## [Saved data entries]
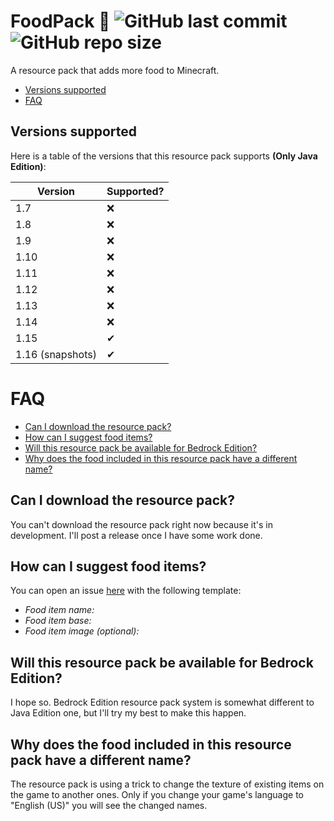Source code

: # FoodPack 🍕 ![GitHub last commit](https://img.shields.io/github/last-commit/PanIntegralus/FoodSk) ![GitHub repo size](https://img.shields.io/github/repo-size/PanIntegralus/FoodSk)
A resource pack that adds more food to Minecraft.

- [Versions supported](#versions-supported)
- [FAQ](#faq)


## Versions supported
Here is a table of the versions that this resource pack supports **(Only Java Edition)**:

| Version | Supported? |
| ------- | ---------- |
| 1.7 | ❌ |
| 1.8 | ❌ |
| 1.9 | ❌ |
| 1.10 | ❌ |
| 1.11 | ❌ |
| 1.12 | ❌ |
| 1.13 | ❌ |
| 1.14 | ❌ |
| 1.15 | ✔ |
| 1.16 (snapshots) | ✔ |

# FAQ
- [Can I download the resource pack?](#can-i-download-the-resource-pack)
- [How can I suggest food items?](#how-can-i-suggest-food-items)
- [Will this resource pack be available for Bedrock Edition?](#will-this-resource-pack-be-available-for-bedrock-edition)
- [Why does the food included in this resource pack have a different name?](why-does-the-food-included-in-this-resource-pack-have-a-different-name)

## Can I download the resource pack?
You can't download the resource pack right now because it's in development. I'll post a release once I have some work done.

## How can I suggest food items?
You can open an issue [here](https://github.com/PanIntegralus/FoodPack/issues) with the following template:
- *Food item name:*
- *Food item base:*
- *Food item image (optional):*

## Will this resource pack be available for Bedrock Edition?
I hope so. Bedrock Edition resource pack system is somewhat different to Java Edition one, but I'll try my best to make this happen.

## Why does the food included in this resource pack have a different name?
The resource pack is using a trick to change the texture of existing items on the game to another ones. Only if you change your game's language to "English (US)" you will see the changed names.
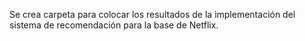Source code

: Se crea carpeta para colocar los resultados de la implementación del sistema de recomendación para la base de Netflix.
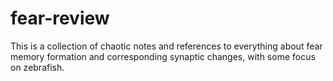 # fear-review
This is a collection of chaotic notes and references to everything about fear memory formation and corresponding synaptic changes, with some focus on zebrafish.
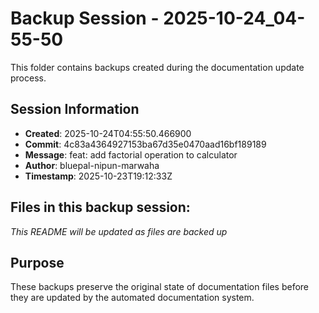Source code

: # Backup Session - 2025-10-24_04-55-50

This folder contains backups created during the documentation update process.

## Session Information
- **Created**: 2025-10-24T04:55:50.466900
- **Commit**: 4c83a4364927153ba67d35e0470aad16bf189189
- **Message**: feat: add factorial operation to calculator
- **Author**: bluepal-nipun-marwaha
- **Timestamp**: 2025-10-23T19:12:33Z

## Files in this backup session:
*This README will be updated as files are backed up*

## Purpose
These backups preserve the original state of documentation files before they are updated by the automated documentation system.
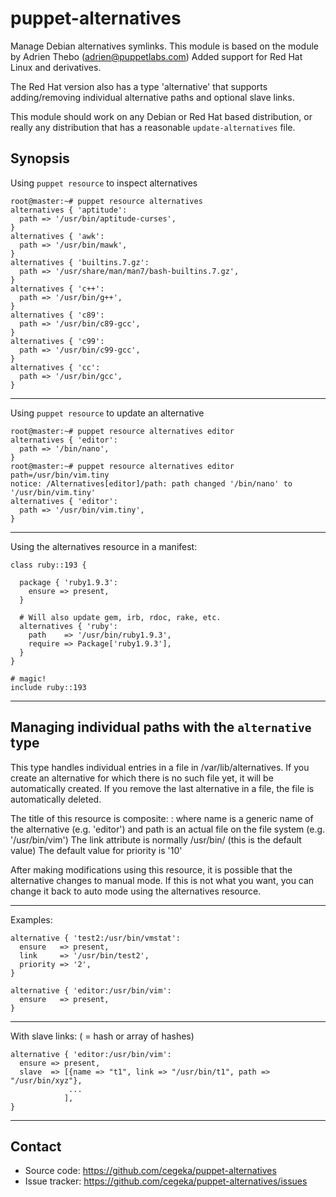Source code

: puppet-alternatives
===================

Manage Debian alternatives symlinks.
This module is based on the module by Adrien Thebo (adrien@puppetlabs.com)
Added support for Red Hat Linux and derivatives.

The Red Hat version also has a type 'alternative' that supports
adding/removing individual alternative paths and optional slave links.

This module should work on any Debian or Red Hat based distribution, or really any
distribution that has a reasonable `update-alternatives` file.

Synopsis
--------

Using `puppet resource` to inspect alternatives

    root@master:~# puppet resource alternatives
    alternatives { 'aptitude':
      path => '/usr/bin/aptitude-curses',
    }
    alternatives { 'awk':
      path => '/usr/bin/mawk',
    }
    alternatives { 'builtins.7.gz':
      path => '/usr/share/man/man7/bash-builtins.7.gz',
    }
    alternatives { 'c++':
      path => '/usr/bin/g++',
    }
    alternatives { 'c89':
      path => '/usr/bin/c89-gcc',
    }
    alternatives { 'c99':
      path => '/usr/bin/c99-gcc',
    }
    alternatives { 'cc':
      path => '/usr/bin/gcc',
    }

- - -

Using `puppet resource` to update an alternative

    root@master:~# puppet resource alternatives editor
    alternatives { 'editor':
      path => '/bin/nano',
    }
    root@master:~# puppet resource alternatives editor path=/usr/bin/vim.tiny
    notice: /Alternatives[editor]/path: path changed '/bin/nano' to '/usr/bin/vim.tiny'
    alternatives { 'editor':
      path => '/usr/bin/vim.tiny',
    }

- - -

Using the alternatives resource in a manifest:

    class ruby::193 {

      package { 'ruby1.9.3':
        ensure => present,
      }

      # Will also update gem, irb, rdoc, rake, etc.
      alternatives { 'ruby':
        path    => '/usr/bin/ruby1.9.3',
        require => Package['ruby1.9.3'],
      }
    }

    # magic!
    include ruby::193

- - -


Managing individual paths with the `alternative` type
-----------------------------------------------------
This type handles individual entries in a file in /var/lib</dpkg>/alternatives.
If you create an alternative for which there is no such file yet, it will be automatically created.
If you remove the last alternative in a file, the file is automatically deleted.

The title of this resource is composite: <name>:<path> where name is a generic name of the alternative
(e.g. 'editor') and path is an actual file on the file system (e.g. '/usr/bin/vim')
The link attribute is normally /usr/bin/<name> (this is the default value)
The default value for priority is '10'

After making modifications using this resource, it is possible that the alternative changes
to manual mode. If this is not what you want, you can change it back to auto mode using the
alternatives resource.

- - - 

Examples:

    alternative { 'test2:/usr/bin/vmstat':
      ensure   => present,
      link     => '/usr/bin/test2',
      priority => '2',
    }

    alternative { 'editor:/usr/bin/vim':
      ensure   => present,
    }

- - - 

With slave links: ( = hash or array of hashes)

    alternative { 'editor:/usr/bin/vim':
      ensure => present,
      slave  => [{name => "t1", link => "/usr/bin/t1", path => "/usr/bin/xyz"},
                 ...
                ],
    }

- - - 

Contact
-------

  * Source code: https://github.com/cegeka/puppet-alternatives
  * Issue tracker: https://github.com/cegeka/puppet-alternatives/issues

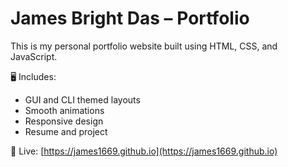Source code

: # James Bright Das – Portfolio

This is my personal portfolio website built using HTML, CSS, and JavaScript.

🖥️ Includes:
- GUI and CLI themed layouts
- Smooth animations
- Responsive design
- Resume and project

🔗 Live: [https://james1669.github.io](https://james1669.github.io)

...

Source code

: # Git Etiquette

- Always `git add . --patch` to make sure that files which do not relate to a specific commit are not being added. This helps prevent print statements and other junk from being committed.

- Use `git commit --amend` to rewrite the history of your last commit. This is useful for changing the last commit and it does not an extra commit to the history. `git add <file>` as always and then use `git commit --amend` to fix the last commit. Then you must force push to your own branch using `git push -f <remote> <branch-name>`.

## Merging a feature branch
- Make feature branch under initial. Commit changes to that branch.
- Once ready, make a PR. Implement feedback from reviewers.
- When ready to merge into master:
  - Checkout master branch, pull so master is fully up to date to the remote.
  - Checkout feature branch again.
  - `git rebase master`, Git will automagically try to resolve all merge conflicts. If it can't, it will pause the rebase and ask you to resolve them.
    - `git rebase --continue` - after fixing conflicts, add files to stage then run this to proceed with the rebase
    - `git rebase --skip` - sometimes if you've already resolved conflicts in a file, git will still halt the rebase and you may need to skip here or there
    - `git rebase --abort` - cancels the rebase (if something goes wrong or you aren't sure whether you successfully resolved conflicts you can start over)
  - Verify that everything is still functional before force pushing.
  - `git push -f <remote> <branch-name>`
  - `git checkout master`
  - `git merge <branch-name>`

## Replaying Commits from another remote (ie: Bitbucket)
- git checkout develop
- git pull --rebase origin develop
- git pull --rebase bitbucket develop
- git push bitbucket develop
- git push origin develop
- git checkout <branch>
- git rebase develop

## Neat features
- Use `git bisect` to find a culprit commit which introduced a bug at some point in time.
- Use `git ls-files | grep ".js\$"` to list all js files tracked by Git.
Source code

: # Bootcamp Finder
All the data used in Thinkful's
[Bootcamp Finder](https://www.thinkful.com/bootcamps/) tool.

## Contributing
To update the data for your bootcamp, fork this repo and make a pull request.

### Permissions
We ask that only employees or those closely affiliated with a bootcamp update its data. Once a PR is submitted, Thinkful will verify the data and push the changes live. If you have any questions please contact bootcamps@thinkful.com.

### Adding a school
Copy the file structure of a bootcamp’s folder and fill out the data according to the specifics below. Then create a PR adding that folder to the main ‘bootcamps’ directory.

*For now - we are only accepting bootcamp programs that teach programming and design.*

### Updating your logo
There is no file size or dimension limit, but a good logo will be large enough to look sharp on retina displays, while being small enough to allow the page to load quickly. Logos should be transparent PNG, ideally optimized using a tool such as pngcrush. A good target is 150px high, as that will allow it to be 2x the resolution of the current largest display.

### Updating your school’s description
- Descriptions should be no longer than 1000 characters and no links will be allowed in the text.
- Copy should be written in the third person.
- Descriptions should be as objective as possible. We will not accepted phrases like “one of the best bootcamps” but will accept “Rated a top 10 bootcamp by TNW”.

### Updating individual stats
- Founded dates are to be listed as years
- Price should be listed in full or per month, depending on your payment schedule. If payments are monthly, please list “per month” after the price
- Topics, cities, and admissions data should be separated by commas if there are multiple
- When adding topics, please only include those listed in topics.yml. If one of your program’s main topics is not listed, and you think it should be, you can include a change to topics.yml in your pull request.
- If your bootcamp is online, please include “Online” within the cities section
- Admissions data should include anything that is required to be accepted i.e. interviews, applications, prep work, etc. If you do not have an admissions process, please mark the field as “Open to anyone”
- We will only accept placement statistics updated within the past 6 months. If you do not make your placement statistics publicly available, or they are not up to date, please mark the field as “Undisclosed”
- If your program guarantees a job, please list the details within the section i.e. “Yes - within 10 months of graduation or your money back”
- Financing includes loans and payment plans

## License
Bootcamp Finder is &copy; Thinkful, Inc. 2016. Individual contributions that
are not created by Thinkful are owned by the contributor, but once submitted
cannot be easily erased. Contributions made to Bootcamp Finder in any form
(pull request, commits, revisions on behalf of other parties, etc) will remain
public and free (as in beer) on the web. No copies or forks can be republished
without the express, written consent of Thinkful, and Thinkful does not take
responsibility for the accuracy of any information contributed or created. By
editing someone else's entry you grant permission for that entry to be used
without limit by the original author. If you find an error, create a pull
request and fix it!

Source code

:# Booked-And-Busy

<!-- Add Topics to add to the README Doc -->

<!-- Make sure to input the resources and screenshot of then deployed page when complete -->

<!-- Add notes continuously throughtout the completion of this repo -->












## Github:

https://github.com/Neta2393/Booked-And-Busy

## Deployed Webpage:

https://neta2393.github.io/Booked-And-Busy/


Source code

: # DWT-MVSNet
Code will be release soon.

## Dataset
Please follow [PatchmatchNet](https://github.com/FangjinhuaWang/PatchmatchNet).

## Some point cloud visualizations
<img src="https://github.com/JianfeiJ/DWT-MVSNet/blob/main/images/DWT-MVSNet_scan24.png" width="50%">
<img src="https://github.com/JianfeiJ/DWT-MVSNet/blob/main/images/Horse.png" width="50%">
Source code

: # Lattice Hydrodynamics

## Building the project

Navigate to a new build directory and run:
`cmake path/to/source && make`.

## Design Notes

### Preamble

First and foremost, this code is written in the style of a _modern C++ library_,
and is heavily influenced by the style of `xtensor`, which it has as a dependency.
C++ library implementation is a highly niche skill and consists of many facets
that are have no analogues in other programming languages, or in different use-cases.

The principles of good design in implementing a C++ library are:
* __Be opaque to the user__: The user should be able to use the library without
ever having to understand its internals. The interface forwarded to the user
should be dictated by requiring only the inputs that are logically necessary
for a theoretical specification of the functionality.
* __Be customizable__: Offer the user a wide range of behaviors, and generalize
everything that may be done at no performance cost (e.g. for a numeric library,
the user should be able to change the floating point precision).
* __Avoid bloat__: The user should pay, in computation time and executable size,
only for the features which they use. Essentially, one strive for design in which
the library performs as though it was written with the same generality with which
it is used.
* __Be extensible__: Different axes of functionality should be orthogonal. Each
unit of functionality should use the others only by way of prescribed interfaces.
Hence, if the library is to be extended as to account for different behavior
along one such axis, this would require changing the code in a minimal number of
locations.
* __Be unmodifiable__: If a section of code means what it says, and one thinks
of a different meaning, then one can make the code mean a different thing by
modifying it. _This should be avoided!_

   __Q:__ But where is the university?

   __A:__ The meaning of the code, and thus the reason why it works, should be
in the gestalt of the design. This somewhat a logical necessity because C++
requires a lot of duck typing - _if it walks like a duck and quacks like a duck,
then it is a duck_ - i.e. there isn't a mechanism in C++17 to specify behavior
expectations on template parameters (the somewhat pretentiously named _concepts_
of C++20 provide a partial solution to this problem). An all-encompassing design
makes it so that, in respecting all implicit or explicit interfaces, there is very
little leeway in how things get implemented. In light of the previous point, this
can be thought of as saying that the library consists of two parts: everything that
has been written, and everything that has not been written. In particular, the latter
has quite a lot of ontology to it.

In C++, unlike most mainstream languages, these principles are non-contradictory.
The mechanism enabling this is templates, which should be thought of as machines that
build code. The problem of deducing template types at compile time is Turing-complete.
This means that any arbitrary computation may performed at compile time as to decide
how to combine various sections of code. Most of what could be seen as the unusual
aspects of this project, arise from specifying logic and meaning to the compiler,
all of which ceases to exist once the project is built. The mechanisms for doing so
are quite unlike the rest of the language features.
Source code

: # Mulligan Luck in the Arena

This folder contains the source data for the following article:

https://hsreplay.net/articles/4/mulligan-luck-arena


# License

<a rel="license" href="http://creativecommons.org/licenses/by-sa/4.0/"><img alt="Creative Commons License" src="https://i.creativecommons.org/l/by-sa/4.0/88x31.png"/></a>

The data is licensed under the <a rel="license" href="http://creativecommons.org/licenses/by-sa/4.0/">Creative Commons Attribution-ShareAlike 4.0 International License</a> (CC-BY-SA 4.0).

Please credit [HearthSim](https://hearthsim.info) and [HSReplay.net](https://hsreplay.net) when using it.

==

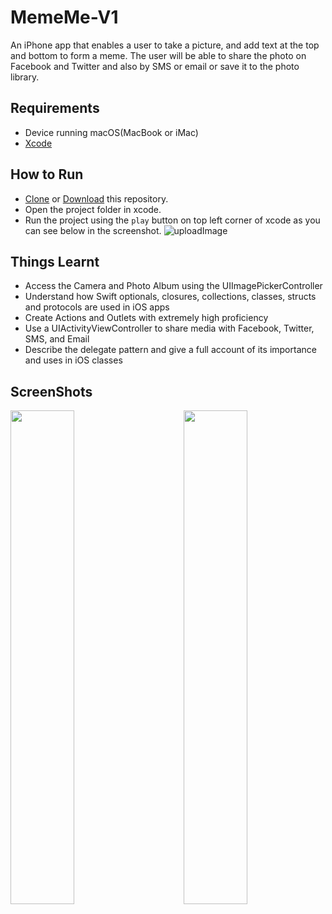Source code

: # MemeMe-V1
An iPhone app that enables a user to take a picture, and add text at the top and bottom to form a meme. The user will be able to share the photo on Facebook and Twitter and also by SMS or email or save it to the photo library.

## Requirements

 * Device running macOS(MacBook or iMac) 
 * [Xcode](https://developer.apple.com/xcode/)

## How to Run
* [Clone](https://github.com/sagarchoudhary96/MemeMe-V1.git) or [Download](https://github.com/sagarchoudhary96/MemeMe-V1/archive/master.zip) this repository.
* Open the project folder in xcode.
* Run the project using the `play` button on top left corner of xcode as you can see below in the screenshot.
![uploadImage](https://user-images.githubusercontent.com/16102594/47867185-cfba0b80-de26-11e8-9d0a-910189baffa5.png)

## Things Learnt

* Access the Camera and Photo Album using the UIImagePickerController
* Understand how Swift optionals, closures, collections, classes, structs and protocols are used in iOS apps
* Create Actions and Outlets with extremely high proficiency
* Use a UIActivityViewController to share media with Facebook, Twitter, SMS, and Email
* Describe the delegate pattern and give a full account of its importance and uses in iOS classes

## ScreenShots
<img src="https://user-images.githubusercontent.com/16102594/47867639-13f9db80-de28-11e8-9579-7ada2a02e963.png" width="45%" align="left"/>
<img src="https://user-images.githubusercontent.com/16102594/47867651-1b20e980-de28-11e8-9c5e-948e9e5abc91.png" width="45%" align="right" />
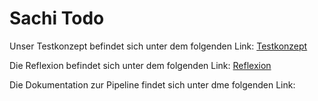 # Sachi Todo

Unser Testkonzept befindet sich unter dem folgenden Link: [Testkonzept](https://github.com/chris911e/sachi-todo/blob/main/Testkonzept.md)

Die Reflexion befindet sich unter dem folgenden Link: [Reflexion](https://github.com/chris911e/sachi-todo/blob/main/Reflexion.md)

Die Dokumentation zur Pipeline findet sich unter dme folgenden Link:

## [Problem details]
Of the entries above, repeat exactly the lines from the line with "expectations on template" through the line with "little leeway in", both of them included.

## [Exercise solution]
expectations on template parameters (the somewhat pretentiously named _concepts_
of C++20 provide a partial solution to this problem). An all-encompassing design
makes it so that, in respecting all implicit or explicit interfaces, there is very
little leeway in how things get implemented. In light of the previous point, this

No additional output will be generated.